**Task details:** Only certain lines below are wanted: those starting at the line containing "Tests the table" and ending at the line containing "Checks the localization", both included, each retyped exactly.

**Provided information:**
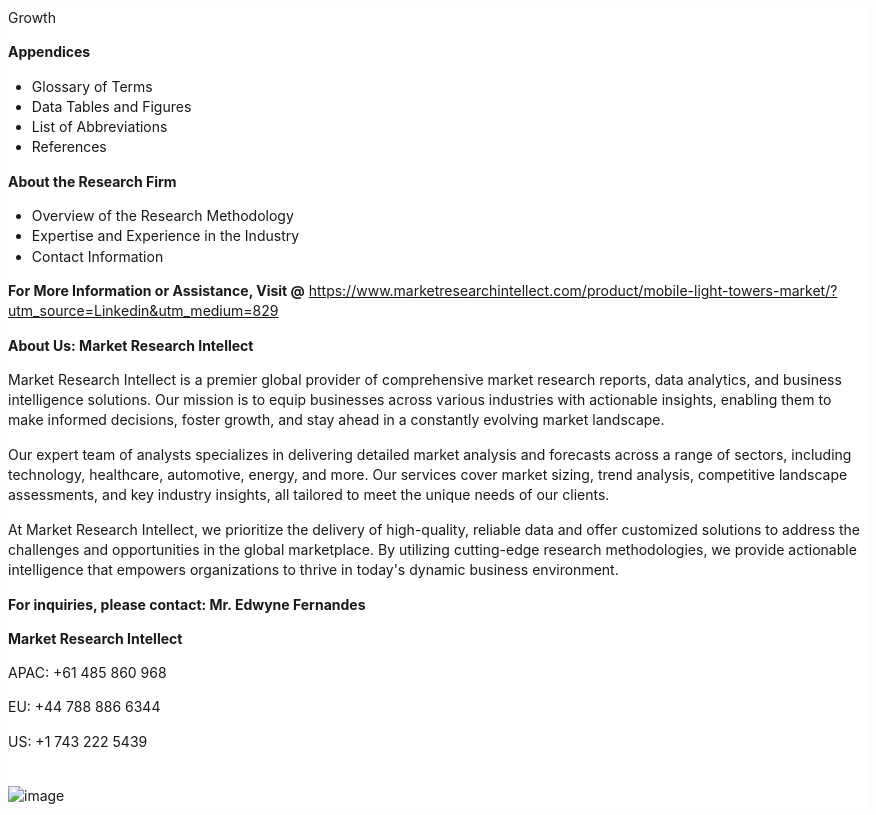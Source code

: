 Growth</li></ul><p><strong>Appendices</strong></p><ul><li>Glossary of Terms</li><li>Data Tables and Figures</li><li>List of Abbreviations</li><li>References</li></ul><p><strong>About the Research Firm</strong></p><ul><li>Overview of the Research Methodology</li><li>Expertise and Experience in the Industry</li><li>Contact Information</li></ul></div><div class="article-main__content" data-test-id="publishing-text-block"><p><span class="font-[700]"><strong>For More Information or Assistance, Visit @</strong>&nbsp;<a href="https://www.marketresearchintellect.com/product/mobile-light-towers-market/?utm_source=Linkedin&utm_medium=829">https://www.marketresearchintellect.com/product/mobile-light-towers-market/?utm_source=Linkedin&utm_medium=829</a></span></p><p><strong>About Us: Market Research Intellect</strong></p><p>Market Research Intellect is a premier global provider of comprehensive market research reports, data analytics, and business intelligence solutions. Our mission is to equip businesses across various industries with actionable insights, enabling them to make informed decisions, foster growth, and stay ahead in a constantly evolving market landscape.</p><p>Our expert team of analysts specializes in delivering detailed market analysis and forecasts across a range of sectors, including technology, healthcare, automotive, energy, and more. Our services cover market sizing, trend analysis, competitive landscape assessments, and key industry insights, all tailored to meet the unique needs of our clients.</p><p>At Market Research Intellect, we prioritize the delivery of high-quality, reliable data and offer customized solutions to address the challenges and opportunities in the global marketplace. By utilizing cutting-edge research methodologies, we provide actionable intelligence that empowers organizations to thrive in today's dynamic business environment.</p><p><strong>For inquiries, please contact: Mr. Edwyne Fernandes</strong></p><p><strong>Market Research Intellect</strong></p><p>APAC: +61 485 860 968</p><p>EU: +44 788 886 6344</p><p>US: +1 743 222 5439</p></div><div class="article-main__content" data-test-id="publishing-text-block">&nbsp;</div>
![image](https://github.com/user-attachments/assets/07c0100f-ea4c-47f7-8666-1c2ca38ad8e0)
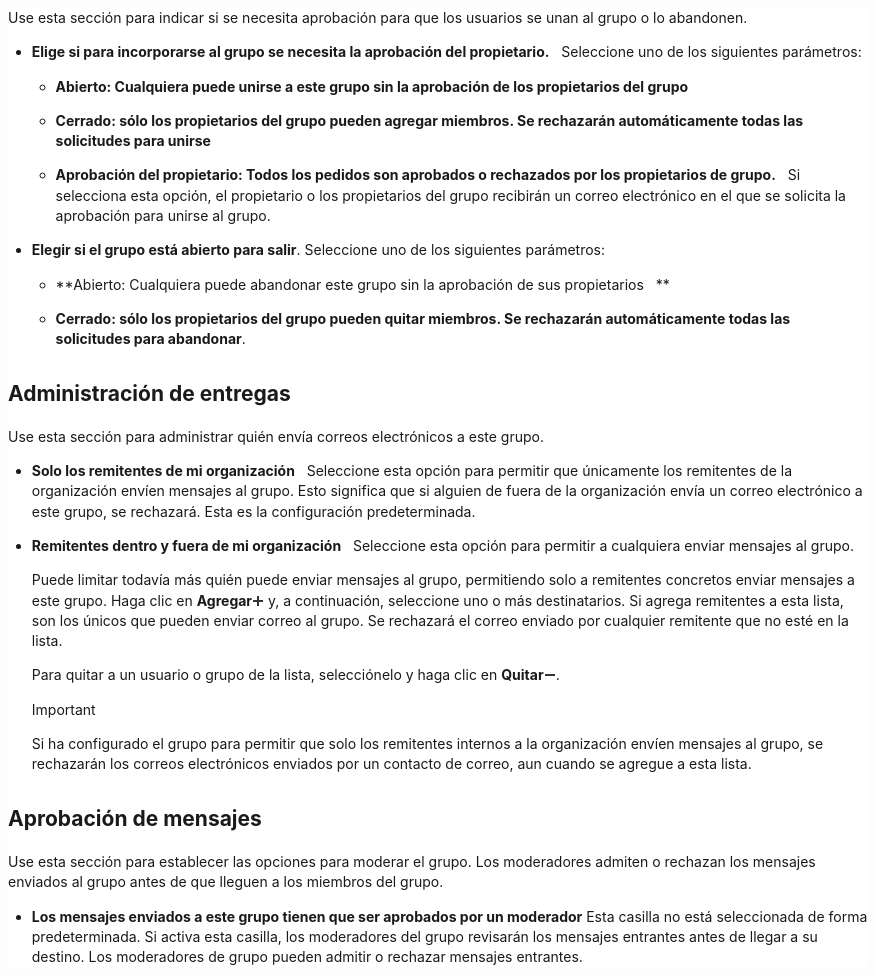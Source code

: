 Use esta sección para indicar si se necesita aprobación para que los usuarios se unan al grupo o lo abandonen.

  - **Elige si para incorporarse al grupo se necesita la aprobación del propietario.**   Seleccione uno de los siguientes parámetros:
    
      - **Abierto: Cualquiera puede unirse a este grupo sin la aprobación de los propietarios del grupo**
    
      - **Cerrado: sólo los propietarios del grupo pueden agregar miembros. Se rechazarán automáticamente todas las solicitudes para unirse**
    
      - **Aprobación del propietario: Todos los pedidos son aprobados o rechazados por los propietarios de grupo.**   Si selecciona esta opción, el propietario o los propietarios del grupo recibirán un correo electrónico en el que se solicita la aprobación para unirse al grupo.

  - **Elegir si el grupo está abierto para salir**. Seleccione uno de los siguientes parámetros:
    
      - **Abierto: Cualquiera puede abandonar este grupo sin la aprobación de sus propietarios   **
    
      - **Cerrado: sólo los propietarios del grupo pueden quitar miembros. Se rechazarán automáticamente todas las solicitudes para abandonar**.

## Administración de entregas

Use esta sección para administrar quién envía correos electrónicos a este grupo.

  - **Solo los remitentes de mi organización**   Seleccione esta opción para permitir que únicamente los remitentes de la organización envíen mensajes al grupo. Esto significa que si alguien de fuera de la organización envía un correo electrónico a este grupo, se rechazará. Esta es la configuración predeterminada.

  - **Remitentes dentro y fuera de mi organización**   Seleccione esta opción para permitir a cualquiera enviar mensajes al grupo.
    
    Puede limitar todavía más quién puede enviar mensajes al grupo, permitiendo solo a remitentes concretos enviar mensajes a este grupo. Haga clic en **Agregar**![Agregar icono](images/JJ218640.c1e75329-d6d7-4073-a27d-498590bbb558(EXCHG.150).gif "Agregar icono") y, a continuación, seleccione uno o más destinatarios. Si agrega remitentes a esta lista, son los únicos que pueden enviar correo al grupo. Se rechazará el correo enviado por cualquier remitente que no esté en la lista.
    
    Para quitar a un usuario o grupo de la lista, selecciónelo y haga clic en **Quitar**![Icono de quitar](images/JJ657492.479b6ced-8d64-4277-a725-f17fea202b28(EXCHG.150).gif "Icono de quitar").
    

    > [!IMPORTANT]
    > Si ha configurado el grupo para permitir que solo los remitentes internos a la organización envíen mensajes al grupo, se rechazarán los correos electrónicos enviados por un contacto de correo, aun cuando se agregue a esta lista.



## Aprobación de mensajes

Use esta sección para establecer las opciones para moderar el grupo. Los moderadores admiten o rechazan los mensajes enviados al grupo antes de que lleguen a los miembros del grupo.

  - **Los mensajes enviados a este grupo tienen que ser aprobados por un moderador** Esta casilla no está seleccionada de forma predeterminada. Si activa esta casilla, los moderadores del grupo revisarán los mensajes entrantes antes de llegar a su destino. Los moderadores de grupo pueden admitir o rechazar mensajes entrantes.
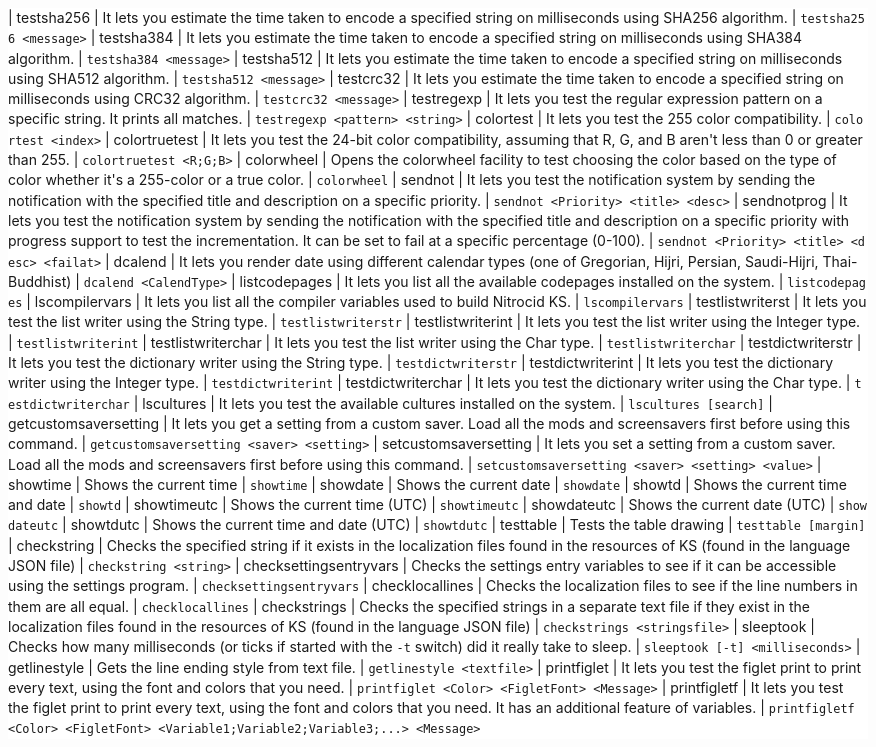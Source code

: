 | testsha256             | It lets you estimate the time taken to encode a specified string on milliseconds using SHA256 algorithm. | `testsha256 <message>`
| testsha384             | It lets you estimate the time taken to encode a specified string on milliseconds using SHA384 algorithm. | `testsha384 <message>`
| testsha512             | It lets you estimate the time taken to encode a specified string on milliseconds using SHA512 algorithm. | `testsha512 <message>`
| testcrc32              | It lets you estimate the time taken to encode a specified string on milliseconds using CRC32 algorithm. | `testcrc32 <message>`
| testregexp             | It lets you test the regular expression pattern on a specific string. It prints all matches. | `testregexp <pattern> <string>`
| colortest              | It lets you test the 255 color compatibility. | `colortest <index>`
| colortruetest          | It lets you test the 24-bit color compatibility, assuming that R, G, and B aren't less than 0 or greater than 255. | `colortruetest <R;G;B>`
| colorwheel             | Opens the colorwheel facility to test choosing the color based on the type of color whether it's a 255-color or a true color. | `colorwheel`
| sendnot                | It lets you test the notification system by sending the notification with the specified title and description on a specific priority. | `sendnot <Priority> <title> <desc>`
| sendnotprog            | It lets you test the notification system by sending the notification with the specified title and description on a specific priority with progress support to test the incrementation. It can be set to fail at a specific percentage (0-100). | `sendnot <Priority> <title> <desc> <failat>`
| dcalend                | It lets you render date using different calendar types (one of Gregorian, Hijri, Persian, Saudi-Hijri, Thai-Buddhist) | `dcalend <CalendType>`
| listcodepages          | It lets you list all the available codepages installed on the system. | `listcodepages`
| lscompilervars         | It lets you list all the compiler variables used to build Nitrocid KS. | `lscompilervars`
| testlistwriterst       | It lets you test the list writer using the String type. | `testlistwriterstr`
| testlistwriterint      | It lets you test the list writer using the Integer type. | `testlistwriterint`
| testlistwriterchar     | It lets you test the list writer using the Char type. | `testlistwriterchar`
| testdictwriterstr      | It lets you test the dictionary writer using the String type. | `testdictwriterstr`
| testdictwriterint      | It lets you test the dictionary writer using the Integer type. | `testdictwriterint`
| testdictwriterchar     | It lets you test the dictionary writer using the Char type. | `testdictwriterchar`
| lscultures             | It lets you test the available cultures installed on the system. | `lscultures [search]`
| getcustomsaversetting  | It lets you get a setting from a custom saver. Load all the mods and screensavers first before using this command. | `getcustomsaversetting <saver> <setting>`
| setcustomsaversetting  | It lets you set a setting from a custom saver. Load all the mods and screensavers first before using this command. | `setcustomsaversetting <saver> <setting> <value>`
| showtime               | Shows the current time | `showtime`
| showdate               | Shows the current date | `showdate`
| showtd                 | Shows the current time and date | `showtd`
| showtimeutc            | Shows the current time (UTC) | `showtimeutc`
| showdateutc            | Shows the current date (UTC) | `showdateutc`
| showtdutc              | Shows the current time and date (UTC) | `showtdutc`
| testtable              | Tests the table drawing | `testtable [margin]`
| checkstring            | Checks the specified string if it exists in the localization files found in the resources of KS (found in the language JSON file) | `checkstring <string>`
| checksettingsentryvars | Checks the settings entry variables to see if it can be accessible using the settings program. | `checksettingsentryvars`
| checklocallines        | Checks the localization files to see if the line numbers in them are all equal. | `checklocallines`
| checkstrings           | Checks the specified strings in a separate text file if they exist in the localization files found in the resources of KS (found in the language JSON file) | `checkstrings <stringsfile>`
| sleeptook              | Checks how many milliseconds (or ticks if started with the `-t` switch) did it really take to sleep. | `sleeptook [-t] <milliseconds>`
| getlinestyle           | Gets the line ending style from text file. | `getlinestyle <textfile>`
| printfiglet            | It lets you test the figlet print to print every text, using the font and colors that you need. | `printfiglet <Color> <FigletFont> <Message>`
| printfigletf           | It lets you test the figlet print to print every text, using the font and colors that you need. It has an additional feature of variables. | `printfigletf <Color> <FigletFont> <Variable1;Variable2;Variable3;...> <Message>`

**Response to the exercise:**
| testtable              | Tests the table drawing | `testtable [margin]`
| checkstring            | Checks the specified string if it exists in the localization files found in the resources of KS (found in the language JSON file) | `checkstring <string>`
| checksettingsentryvars | Checks the settings entry variables to see if it can be accessible using the settings program. | `checksettingsentryvars`
| checklocallines        | Checks the localization files to see if the line numbers in them are all equal. | `checklocallines`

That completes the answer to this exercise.